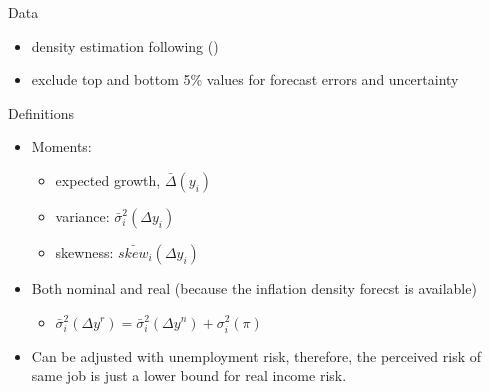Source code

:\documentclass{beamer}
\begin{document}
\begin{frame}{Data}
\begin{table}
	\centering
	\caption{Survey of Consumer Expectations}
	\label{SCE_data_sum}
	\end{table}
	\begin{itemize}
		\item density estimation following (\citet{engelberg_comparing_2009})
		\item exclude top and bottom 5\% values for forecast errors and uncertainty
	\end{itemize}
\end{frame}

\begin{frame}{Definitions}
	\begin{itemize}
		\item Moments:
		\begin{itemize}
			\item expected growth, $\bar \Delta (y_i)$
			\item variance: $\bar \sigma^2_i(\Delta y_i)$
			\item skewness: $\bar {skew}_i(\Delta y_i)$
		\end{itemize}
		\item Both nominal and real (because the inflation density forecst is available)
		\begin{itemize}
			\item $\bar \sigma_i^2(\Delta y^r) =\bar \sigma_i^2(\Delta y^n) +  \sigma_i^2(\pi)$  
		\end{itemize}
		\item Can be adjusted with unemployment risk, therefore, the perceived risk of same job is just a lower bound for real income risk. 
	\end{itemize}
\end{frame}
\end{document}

--

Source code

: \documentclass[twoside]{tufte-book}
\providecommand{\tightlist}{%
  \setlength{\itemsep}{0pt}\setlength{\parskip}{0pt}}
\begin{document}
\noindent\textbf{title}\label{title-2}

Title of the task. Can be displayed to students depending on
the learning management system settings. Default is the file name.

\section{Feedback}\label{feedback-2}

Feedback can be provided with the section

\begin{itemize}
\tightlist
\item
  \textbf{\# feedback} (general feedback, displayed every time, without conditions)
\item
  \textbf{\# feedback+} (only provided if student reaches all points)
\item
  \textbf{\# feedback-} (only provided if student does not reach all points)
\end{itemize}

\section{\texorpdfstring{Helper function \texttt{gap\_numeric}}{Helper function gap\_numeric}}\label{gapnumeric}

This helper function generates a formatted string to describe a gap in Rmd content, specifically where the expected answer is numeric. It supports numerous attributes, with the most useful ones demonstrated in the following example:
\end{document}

- [PROMPT]
The answer must be every line of the listing that holds the word "following".

- [RESULT OF THE TASK]
		\item density estimation following (\citet{engelberg_comparing_2009})
This helper function generates a formatted string to describe a gap in Rmd content, specifically where the expected answer is numeric. It supports numerous attributes, with the most useful ones demonstrated in the following example:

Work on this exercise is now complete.